Sapendo di non poter contestare molte delle prove in mano all’accusa, Marine Le Pen tenterà di difendersi sul piano politico, senza però riprendere il vecchio ritornello del governo delle toghe. Una scelta che avrebbe fatto lei stessa (in fondo, di professione, è avvocato): giorno dopo giorno sarà lei a commentare la seduta processuale e non i suoi legali.
E’ chiaro che la scelta politica dà per scontata la condanna penale, ma serve per evitare che la pena sia assortita con l’ineleggibilità. E’ questa la posta in gioco del processo e il terrore della leader di estrema destra: principale favorita, allo stato attuale dei fatti, nella corsa all’Eliseo, la sua candidatura nel 2027 potrebbe essere cancellata dalla sentenza.
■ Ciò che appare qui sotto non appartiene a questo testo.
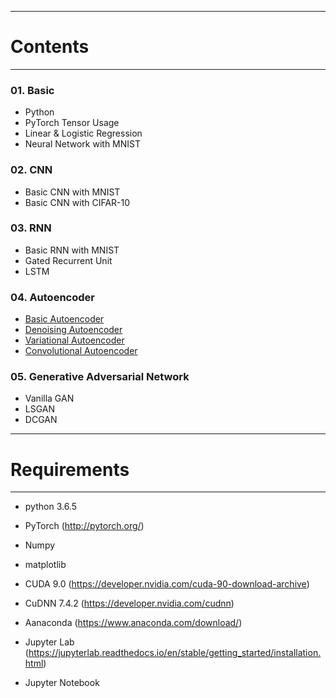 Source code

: -----------------------------
# Contents
-----------------------------
### 01. Basic
- Python
- PyTorch Tensor Usage
- Linear & Logistic Regression
- Neural Network with MNIST

### 02. CNN
- Basic CNN with MNIST
- Basic CNN with CIFAR-10

### 03. RNN
- Basic RNN with MNIST
- Gated Recurrent Unit
- LSTM

### 04. Autoencoder
- [Basic Autoencoder](https://github.com/JSYoo94/Deep-Learning-PyTorch-Study/04_Autoencoder/01_Autoencoder.ipynb)
- [Denoising Autoencoder](https://github.com/JSYoo94/Deep-Learning-PyTorch-Study/04_Autoencoder/02_Denoising_Autoencoder.ipynb)
- [Variational Autoencoder](https://github.com/JSYoo94/Deep-Learning-PyTorch-Study/04_Autoencoder/03_Variational_Autoencoder.ipynb)
- [Convolutional Autoencoder](https://github.com/JSYoo94/Deep-Learning-PyTorch-Study/04_Autoencoder/04_Convolutional_VAE.ipynb)

### 05. Generative Adversarial Network
- Vanilla GAN
- LSGAN
- DCGAN

---------------------------------
# Requirements
---------------------------------
- python 3.6.5
- PyTorch (http://pytorch.org/)
- Numpy
- matplotlib

- CUDA 9.0  (https://developer.nvidia.com/cuda-90-download-archive)
- CuDNN 7.4.2 (https://developer.nvidia.com/cudnn)

- Aanaconda (https://www.anaconda.com/download/)
- Jupyter Lab (https://jupyterlab.readthedocs.io/en/stable/getting_started/installation.html)
- Jupyter Notebook
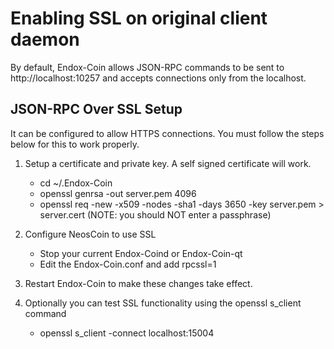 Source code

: Enabling SSL on original client daemon
======================================
By default, Endox-Coin allows JSON-RPC commands to be sent to http://localhost:10257
and accepts connections only from the localhost.

JSON-RPC Over SSL Setup
-----------------------
It can be configured to allow HTTPS connections.  You must follow the steps below
for this to work properly.

1. Setup a certificate and private key.  A self signed certificate will work.
    * cd ~/.Endox-Coin
    * openssl genrsa -out server.pem 4096
    * openssl req -new -x509 -nodes -sha1 -days 3650 -key server.pem > server.cert
    (NOTE: you should NOT enter a passphrase)

2. Configure NeosCoin to use SSL
    * Stop your current Endox-Coind or Endox-Coin-qt
    * Edit the Endox-Coin.conf and add
      rpcssl=1

3. Restart Endox-Coin to make these changes take effect.

4. Optionally you can test SSL functionality using the openssl s_client command
    * openssl s_client -connect localhost:15004
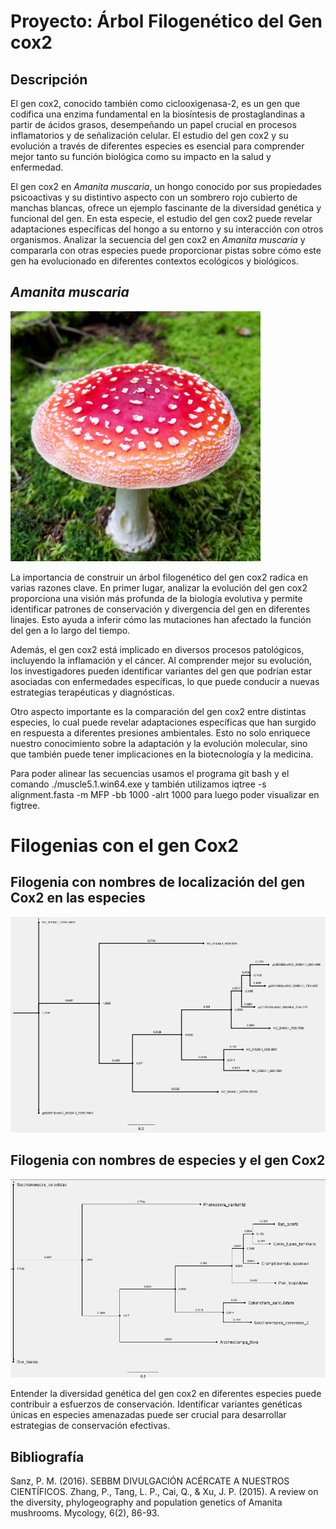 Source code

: # Proyecto: Árbol Filogenético del Gen cox2

## Descripción

El gen cox2, conocido también como ciclooxigenasa-2, es un gen que codifica una enzima fundamental en la biosíntesis de prostaglandinas a partir de ácidos grasos, desempeñando un papel crucial en procesos inflamatorios y de señalización celular. El estudio del gen cox2 y su evolución a través de diferentes especies es esencial para comprender mejor tanto su función biológica como su impacto en la salud y enfermedad.

El gen cox2 en *Amanita muscaria*, un hongo conocido por sus propiedades psicoactivas y su distintivo aspecto con un sombrero rojo cubierto de manchas blancas, ofrece un ejemplo fascinante de la diversidad genética y funcional del gen. En esta especie, el estudio del gen cox2 puede revelar adaptaciones específicas del hongo a su entorno y su interacción con otros organismos. Analizar la secuencia del gen cox2 en *Amanita muscaria* y compararla con otras especies puede proporcionar pistas sobre cómo este gen ha evolucionado en diferentes contextos ecológicos y biológicos.

## *Amanita muscaria*


<img src="amanita-muscaria-150877020597u.jpg" alt="amanita-muscaria" width="400"/>


La importancia de construir un árbol filogenético del gen cox2 radica en varias razones clave. En primer lugar, analizar la evolución del gen cox2 proporciona una visión más profunda de la biología evolutiva y permite identificar patrones de conservación y divergencia del gen en diferentes linajes. Esto ayuda a inferir cómo las mutaciones han afectado la función del gen a lo largo del tiempo.

Además, el gen cox2 está implicado en diversos procesos patológicos, incluyendo la inflamación y el cáncer. Al comprender mejor su evolución, los investigadores pueden identificar variantes del gen que podrían estar asociadas con enfermedades específicas, lo que puede conducir a nuevas estrategias terapéuticas y diagnósticas.

Otro aspecto importante es la comparación del gen cox2 entre distintas especies, lo cual puede revelar adaptaciones específicas que han surgido en respuesta a diferentes presiones ambientales. Esto no solo enriquece nuestro conocimiento sobre la adaptación y la evolución molecular, sino que también puede tener implicaciones en la biotecnología y la medicina.


Para poder alinear las secuencias usamos el programa git bash y el comando ./muscle5.1.win64.exe y también utilizamos iqtree -s alignment.fasta -m MFP -bb 1000 -alrt 1000 para luego poder visualizar en figtree.



# Filogenias con el gen Cox2

## Filogenia con nombres de localización del gen Cox2 en las especies

![Filogenia con nombres de localización del gen Cox2 en las especies](fiilogenia%20gen.png)

## Filogenia con nombres de especies y el gen Cox2

![Filogenia con nombres de especies y el gen Cox2](filogenia%20nombre.png)


Entender la diversidad genética del gen cox2 en diferentes especies puede contribuir a esfuerzos de conservación. Identificar variantes genéticas únicas en especies amenazadas puede ser crucial para desarrollar estrategias de conservación efectivas.

## Bibliografía

Sanz, P. M. (2016). SEBBM DIVULGACIÓN ACÉRCATE A NUESTROS CIENTÍFICOS.
Zhang, P., Tang, L. P., Cai, Q., & Xu, J. P. (2015). A review on the diversity, phylogeography and population genetics of Amanita mushrooms. Mycology, 6(2), 86-93.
Se i politici, in tutti i paesi occidentali, riescono quasi sempre a farla franca malgrado le condanne, non possono superare lo sbarramento di una privazione dei diritti civili. E secondo alcuni giuristi, una legge del 2017 obbliga i giudici ad applicare la pena dell’ineleggibilità quando si tratta di condanne contro la probità di un eletto. Il processo durerà due mesi, la sentenza è attesa all’inizio del 2025. Poi ci sarà il probabile appello: i due calendari, quello della giustizia e quello della politica, andranno a braccetto.